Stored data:
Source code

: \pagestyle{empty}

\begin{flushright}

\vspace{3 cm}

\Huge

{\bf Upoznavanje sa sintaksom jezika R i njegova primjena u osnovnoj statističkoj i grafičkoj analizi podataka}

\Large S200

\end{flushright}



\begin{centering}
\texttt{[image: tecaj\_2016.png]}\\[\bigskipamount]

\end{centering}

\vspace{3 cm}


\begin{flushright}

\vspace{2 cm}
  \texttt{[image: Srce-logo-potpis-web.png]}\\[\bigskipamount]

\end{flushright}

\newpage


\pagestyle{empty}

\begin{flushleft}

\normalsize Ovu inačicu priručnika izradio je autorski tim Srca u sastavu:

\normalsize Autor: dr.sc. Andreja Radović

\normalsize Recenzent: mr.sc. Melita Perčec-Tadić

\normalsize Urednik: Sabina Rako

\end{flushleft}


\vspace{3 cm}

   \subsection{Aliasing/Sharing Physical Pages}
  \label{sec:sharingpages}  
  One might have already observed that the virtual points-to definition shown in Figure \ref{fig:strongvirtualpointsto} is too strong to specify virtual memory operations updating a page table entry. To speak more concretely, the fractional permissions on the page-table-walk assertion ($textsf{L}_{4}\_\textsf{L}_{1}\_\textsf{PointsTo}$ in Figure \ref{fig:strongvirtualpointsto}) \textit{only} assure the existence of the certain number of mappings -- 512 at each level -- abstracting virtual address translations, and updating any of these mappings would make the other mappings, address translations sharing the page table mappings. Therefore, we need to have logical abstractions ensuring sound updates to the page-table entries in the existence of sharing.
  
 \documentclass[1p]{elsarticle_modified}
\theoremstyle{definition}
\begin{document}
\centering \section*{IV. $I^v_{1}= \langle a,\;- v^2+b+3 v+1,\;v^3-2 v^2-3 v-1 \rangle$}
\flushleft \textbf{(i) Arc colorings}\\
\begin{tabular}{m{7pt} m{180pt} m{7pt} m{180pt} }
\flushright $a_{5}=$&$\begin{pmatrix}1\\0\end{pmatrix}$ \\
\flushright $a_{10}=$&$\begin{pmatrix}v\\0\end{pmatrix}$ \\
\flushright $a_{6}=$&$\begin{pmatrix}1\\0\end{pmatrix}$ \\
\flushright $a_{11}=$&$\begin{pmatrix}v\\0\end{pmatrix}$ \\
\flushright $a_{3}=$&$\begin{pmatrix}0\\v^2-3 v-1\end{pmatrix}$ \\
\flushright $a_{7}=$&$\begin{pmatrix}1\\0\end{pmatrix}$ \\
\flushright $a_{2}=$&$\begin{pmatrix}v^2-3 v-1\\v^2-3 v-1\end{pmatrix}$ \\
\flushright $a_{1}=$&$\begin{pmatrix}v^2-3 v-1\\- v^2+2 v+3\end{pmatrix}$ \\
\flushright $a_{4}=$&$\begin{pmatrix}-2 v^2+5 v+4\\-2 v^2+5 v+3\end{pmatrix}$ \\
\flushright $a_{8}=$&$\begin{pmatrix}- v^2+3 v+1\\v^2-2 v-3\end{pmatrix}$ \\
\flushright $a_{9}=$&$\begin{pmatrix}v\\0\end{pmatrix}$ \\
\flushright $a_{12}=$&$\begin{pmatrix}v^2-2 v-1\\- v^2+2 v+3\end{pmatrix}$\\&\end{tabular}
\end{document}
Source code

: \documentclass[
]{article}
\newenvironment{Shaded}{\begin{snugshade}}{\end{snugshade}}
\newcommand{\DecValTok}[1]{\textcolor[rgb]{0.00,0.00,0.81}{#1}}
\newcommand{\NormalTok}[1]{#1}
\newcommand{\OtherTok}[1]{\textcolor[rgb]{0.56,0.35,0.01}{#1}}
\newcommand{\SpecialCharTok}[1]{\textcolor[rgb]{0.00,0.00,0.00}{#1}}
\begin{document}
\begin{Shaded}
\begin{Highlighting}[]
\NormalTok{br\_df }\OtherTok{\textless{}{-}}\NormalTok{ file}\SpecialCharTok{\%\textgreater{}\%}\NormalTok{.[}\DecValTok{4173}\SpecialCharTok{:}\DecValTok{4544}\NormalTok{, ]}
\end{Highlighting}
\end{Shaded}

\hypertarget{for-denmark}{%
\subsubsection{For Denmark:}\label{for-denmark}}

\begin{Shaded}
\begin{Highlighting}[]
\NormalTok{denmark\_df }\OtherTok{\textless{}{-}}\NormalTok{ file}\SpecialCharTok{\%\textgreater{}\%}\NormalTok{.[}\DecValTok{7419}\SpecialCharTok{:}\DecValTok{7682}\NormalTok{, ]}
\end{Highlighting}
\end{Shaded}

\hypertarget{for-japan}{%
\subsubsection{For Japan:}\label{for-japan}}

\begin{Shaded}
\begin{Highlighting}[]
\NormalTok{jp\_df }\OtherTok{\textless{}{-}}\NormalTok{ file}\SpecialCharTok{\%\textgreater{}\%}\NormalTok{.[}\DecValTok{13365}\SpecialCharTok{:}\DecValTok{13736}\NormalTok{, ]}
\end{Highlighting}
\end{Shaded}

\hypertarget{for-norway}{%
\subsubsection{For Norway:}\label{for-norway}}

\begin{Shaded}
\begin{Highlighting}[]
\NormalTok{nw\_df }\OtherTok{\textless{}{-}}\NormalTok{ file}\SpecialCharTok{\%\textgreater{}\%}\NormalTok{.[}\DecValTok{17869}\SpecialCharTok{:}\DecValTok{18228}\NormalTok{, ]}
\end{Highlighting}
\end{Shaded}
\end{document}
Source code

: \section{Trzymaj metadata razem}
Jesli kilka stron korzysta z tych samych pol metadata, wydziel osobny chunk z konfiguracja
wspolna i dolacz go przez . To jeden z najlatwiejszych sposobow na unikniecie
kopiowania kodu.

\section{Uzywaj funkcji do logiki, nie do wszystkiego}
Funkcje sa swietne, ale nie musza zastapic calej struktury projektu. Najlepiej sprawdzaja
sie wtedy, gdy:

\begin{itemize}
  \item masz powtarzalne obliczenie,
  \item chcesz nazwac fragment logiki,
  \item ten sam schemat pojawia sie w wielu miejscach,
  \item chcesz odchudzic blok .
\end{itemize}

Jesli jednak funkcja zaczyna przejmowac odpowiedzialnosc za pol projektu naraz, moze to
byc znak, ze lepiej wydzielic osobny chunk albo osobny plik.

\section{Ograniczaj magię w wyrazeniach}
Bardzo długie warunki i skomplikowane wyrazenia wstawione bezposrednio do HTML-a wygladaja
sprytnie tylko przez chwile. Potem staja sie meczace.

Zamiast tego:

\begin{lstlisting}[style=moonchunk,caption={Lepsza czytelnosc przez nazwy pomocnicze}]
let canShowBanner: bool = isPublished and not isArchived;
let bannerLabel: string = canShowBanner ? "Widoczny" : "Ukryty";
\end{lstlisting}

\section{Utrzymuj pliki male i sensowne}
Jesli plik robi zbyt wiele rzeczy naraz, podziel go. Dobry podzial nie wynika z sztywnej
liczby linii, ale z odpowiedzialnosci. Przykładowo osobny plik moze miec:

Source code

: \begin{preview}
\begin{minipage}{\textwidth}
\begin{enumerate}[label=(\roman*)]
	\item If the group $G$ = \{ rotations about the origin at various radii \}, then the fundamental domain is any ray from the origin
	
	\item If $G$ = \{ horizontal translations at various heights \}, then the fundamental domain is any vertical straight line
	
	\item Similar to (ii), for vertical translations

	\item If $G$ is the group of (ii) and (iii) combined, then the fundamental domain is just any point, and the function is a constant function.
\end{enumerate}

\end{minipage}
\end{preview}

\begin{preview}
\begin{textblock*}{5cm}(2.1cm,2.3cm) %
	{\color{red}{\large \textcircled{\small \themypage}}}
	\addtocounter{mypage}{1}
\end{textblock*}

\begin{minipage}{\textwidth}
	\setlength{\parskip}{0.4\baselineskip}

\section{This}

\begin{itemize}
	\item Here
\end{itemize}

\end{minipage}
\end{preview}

YOUR GOAL:
Only the lines containing "image" are needed; copy each of them from the data.

REPLY:
\texttt{[image: tecaj\_2016.png]}\\[\bigskipamount]
  \texttt{[image: Srce-logo-potpis-web.png]}\\[\bigskipamount]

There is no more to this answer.